All lines from the one holding "此举会让许多人感到反感。如果" down to the last line of the entries are to be reproduced exactly, with no other lines.

(Stored data entries)
***
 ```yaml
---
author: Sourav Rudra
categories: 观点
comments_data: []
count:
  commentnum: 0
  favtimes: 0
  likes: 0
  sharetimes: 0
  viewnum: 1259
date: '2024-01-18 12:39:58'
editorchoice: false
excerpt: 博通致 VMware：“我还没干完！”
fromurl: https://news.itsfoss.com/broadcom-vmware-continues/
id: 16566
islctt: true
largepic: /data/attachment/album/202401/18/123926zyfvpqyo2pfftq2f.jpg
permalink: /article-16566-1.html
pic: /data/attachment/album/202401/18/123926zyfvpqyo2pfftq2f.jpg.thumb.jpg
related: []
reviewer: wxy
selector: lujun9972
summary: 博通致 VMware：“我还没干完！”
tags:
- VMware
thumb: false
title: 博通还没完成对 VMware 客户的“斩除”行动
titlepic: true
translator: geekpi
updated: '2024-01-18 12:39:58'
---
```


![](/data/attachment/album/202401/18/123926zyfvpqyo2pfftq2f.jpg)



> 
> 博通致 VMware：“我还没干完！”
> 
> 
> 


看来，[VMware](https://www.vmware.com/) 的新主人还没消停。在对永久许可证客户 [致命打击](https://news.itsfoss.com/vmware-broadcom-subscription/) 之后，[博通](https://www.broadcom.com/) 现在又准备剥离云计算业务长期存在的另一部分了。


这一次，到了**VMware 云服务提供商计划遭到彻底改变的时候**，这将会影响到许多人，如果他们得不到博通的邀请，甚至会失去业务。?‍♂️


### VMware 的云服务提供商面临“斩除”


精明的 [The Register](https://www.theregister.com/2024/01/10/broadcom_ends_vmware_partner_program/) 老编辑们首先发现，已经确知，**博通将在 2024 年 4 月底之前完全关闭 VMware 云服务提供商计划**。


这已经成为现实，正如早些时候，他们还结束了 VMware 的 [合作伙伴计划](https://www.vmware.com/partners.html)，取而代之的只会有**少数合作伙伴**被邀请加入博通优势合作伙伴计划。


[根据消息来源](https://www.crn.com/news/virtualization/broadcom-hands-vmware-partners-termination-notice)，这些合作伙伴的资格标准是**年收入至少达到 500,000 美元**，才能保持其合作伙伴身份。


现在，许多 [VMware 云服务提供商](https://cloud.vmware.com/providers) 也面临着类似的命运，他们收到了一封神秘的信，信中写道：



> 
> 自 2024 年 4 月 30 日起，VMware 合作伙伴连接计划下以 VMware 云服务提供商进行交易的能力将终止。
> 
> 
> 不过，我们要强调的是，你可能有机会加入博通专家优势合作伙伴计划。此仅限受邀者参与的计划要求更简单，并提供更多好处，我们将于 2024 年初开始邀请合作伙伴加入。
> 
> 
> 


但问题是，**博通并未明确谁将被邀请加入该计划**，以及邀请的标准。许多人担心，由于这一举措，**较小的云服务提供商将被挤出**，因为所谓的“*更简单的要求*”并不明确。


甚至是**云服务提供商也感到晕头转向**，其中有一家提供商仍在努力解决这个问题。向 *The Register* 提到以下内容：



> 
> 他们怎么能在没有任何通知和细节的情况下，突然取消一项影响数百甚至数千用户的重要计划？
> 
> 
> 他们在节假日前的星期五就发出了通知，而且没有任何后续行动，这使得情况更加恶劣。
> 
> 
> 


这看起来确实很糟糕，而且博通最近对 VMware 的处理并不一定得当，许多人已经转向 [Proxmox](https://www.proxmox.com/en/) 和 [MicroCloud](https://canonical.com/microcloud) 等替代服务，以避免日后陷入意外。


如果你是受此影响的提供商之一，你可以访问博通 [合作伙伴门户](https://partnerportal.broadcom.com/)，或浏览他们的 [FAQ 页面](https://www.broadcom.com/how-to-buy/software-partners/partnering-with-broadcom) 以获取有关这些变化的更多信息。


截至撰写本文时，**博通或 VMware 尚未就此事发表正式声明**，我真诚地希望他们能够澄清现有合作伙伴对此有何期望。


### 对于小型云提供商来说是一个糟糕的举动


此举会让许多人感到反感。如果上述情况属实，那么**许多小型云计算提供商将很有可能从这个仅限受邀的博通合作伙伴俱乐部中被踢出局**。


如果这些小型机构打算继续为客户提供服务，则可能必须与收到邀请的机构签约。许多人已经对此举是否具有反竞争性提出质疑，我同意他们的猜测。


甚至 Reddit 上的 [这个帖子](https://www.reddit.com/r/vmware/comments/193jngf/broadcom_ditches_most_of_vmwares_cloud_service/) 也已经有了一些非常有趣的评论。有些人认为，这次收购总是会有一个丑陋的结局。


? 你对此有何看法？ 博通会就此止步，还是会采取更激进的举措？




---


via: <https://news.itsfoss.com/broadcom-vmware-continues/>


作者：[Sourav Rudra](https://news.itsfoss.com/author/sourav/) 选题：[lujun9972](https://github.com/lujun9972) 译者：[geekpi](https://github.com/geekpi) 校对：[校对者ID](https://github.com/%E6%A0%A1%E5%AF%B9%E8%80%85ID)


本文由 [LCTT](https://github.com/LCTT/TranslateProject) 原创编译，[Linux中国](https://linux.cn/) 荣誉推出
***
Exercise solution —
此举会让许多人感到反感。如果上述情况属实，那么**许多小型云计算提供商将很有可能从这个仅限受邀的博通合作伙伴俱乐部中被踢出局**。


如果这些小型机构打算继续为客户提供服务，则可能必须与收到邀请的机构签约。许多人已经对此举是否具有反竞争性提出质疑，我同意他们的猜测。


甚至 Reddit 上的 [这个帖子](https://www.reddit.com/r/vmware/comments/193jngf/broadcom_ditches_most_of_vmwares_cloud_service/) 也已经有了一些非常有趣的评论。有些人认为，这次收购总是会有一个丑陋的结局。


? 你对此有何看法？ 博通会就此止步，还是会采取更激进的举措？




---


via: <https://news.itsfoss.com/broadcom-vmware-continues/>


作者：[Sourav Rudra](https://news.itsfoss.com/author/sourav/) 选题：[lujun9972](https://github.com/lujun9972) 译者：[geekpi](https://github.com/geekpi) 校对：[校对者ID](https://github.com/%E6%A0%A1%E5%AF%B9%E8%80%85ID)


本文由 [LCTT](https://github.com/LCTT/TranslateProject) 原创编译，[Linux中国](https://linux.cn/) 荣誉推出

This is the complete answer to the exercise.